Autrefois, les paysans des régions calcaires entouraient leurs champs de murs, faits des pierres dont on débarrassait le terrain à cultiver. Dans mon enfance tourangelle, ces murs mal joints, à la glaise, abritaient toutes sortes de bestioles qui se régalaient les unes des autres: fourmis, guêpes, escargots, lézards, serpents, mulots.

Les moineaux aussi faisaient leurs nids dans les anfractuosités des vieux murs. Mais la vie moderne a transformé les petites propriétés en vastes domaines à culture intensive. Les jolis murs gris ont disparu avec toute leur faune. Les insecticides ont remplacé les oiseaux.

À l’époque féodale, les seigneurs faisaient construire par les manants des murailles, autour de leurs châteaux-forts et des villages qui cherchaient leur protection. Les fortifications destinées à protéger contre l’ennemi ont proliféré dans toute l’Europe médiévale et jusqu’à l’époque où l’artillerie moderne les ont rendu inutiles.

Au XVIIIe siècle, Paris, vite imité ailleurs, fit construire la barrière des fermiers généraux, obligeant les gens qui voulaient entrer dans la ville à passer par une porte d’octroi. On percevait là un droit d’entrée. Les Parisiens mécontents disaient: «Les murs murant Paris rendent Paris murmurant».
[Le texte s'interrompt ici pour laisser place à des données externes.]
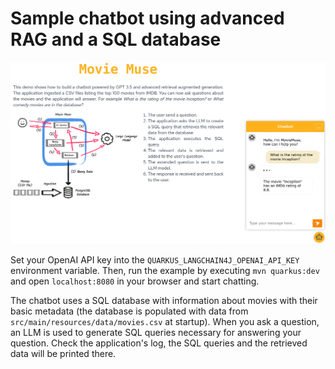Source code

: # Sample chatbot using advanced RAG and a SQL database

![Movie Muse](moviemuse.png)

Set your OpenAI API key into the `QUARKUS_LANGCHAIN4J_OPENAI_API_KEY`
environment variable. Then, run the example by executing `mvn quarkus:dev`
and open `localhost:8080` in your browser and start chatting.

The chatbot uses a SQL database with information about movies with their
basic metadata (the database is populated with data from
`src/main/resources/data/movies.csv` at startup). When you ask a question, an
LLM is used to generate SQL queries necessary for answering your question.
Check the application's log, the SQL queries and the retrieved data will be
printed there.



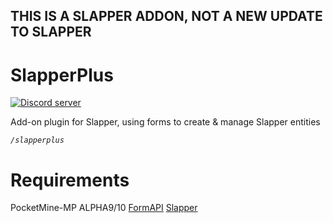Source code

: ## THIS IS A SLAPPER ADDON, NOT A NEW UPDATE TO SLAPPER
# SlapperPlus
<a href="https://discord.gg/jWFB56RqUN"><img src="https://img.shields.io/discord/837701868649709568.svg" alt="Discord server"/></a>



Add-on plugin for Slapper, using forms to create & manage Slapper entities

*`/slapperplus`*


# Requirements
PocketMine-MP ALPHA9/10
[FormAPI](https://github.com/jojoe77777/FormAPI)
[Slapper](https://poggit.pmmp.io/p/Slapper)

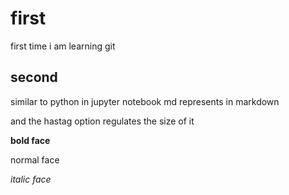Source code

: # first
first time i am learning git
## second
similar to python in jupyter notebook md represents in markdown  


and the hastag option regulates the size of it  


**bold face**  


normal face  


_italic face_  
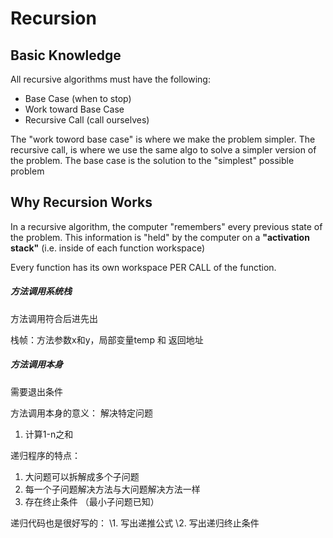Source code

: # Recursion



## Basic Knowledge

All recursive algorithms must have the following:

- Base Case (when to stop)
- Work toward Base Case
- Recursive Call (call ourselves)

The "work toword base case" is where we make the problem simpler. The recursive call, is where we use the same algo to solve a simpler version of the problem. The base case is the solution to the "simplest" possible problem



## Why Recursion Works

In a recursive algorithm, the computer "remembers" every previous state of the problem. This information is "held" by the computer on a **"activation stack"** (i.e. inside of each function workspace)

Every function has its own workspace PER CALL of the function.



##### 方法调用系统栈

方法调用符合后进先出

栈帧：方法参数x和y，局部变量temp 和 返回地址



##### 方法调用本身

需要退出条件

方法调用本身的意义： 解决特定问题

1. 计算1-n之和

递归程序的特点：

1. 大问题可以拆解成多个子问题
2. 每一个子问题解决方法与大问题解决方法一样
3. 存在终止条件 （最小子问题已知）



递归代码也是很好写的：
\1. 写出递推公式
\2. 写出递归终止条件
Ce sont les Chinois qui ont construit la plus impressionnante muraille, deux siècles avant Jésus-Christ. Dix mètres de large, quinze de haut, elle serpente sur des crêtes montagneuses, sur plus de six mille kilomètres. Des centaines de milliers d’ouvriers, esclaves ou prisonniers, y ont travaillé pendant plus d’un siècle. On a appelé cet immense chantier «le plus grand cimetière du monde». Il n’a guère empêché les hordes mongoles, venant du nord, de venir régulièrement piller la Chine. Il aura surtout servi à attirer les touristes. Si on arrive à se débarrasser de la foule, en allant assez loin – ce qui est facile vu la route chaotique – c’est un spectacle d’un rare plaisir que de voir se dérouler ce mur sans fin dans un paysage sauvage. Allez-y au soleil couchant.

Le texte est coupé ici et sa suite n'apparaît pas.